Always Encrypted
In addition to encrypting entire databases at rest with TDE, SQL Server and Azure SQL allow organizations to encrypt individual columns in tables with Always Encrypted. This feature is designed to allow organizations to protect sensitive data such as credit card numbers or personally identifiable information (PII) stored in database tables. Always Encrypted allows client applications to encrypt data inside the application, never revealing the encryption keys to the database engine. This allows organizations to separate who can manage the data, like a database administrator, and who can read it.
Always Encrypted uses a column encryption key to encrypt the column data with either randomized encryption or deterministic encryption, and a master encryption key that encrypts the column encryption key. Neither of these are stored in the database engine and are instead stored in an external trusted key store such as Azure Key Vault. The only values of the two keys that are stored in the database engine are the encrypted values of the column encryption key and the information about the location of the master key.
Client applications accessing encrypted data must use an Always Encrypted client driver. The driver will be able to access the key store where the column and master encryption keys are located and will use them to decrypt the data as it is served to the application. Applications writing data to encrypted columns will also use the Always Encrypted client driver to ensure that data is encrypted as it is written.
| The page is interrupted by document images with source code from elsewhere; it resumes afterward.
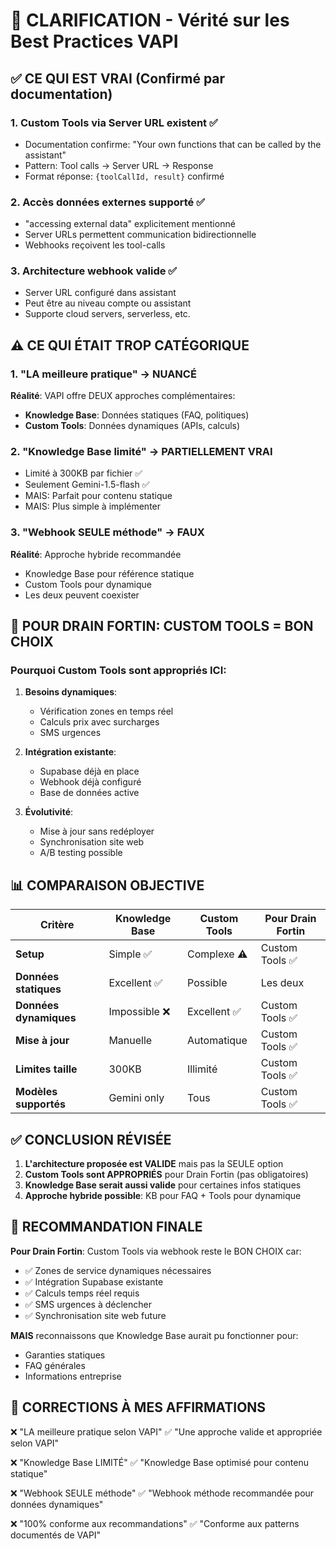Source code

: # 📝 CLARIFICATION - Vérité sur les Best Practices VAPI

## ✅ CE QUI EST VRAI (Confirmé par documentation)

### 1. **Custom Tools via Server URL existent** ✅
- Documentation confirme: "Your own functions that can be called by the assistant"
- Pattern: Tool calls → Server URL → Response
- Format réponse: `{toolCallId, result}` confirmé

### 2. **Accès données externes supporté** ✅
- "accessing external data" explicitement mentionné
- Server URLs permettent communication bidirectionnelle
- Webhooks reçoivent les tool-calls

### 3. **Architecture webhook valide** ✅
- Server URL configuré dans assistant
- Peut être au niveau compte ou assistant
- Supporte cloud servers, serverless, etc.

## ⚠️ CE QUI ÉTAIT TROP CATÉGORIQUE

### 1. **"LA meilleure pratique"** → NUANCÉ
**Réalité**: VAPI offre DEUX approches complémentaires:
- **Knowledge Base**: Données statiques (FAQ, politiques)
- **Custom Tools**: Données dynamiques (APIs, calculs)

### 2. **"Knowledge Base limité"** → PARTIELLEMENT VRAI
- Limité à 300KB par fichier ✅
- Seulement Gemini-1.5-flash ✅
- MAIS: Parfait pour contenu statique
- MAIS: Plus simple à implémenter

### 3. **"Webhook SEULE méthode"** → FAUX
**Réalité**: Approche hybride recommandée
- Knowledge Base pour référence statique
- Custom Tools pour dynamique
- Les deux peuvent coexister

## 🎯 POUR DRAIN FORTIN: CUSTOM TOOLS = BON CHOIX

### Pourquoi Custom Tools sont appropriés ICI:

1. **Besoins dynamiques**:
   - Vérification zones en temps réel
   - Calculs prix avec surcharges
   - SMS urgences

2. **Intégration existante**:
   - Supabase déjà en place
   - Webhook déjà configuré
   - Base de données active

3. **Évolutivité**:
   - Mise à jour sans redéployer
   - Synchronisation site web
   - A/B testing possible

## 📊 COMPARAISON OBJECTIVE

| Critère | Knowledge Base | Custom Tools | Pour Drain Fortin |
|---------|---------------|--------------|-------------------|
| **Setup** | Simple ✅ | Complexe ⚠️ | Custom Tools ✅ |
| **Données statiques** | Excellent ✅ | Possible | Les deux |
| **Données dynamiques** | Impossible ❌ | Excellent ✅ | Custom Tools ✅ |
| **Mise à jour** | Manuelle | Automatique | Custom Tools ✅ |
| **Limites taille** | 300KB | Illimité | Custom Tools ✅ |
| **Modèles supportés** | Gemini only | Tous | Custom Tools ✅ |

## ✅ CONCLUSION RÉVISÉE

1. **L'architecture proposée est VALIDE** mais pas la SEULE option
2. **Custom Tools sont APPROPRIÉS** pour Drain Fortin (pas obligatoires)
3. **Knowledge Base serait aussi valide** pour certaines infos statiques
4. **Approche hybride possible**: KB pour FAQ + Tools pour dynamique

## 🔧 RECOMMANDATION FINALE

**Pour Drain Fortin**: Custom Tools via webhook reste le BON CHOIX car:
- ✅ Zones de service dynamiques nécessaires
- ✅ Intégration Supabase existante
- ✅ Calculs temps réel requis
- ✅ SMS urgences à déclencher
- ✅ Synchronisation site web future

**MAIS** reconnaissons que Knowledge Base aurait pu fonctionner pour:
- Garanties statiques
- FAQ générales
- Informations entreprise

## 📝 CORRECTIONS À MES AFFIRMATIONS

❌ "LA meilleure pratique selon VAPI"
✅ "Une approche valide et appropriée selon VAPI"

❌ "Knowledge Base LIMITÉ"
✅ "Knowledge Base optimisé pour contenu statique"

❌ "Webhook SEULE méthode"
✅ "Webhook méthode recommandée pour données dynamiques"

❌ "100% conforme aux recommandations"
✅ "Conforme aux patterns documentés de VAPI"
It is important to reiterate here that the data is never decrypted at the database engine, only at the application level.
Dynamic Data Masking
Dynamic data masking limits the exposure of sensitive data to application users by obfuscating data in specific columns. Applications reading data from tables with masked columns do not need to be updated because dynamic data masking rules are applied in the query results, which does not change the data stored in the database. This means that users can view columns that are masked, but without seeing the actual data stored in the columns.
There are a variety of masking patterns that can be used to obfuscate column data. The following masking patterns are available for SQL Server and Azure SQL:
- Default—Fully masks the data in the column. Users will see XXXX for string values, 0 for numbers, and 01.01.1900 for date values.
- Email—Masks everything in an email address other than the first letter in the email and the suffix .com (e.g., [email protected]).
- Random—Replaces numeric data with a random value from a specified range of values.
- Custom—Exposes the first and last digits of a piece of data and adds a custom padding string in the middle (e.g., 5XXX0).
These masking patterns can be enabled through the Azure Portal or T-SQL. There is also an additional pattern available through the Azure Portal.
Dynamic data masking is designed to limit data exposure to a set of predefined queries without any change needed to application code. However, it is important to note that the data that is masked is not encrypted and can be bypassed using inference or brute-force techniques. It is designed to be complementary to other security features such as TDE, Always Encrypted, and RLS.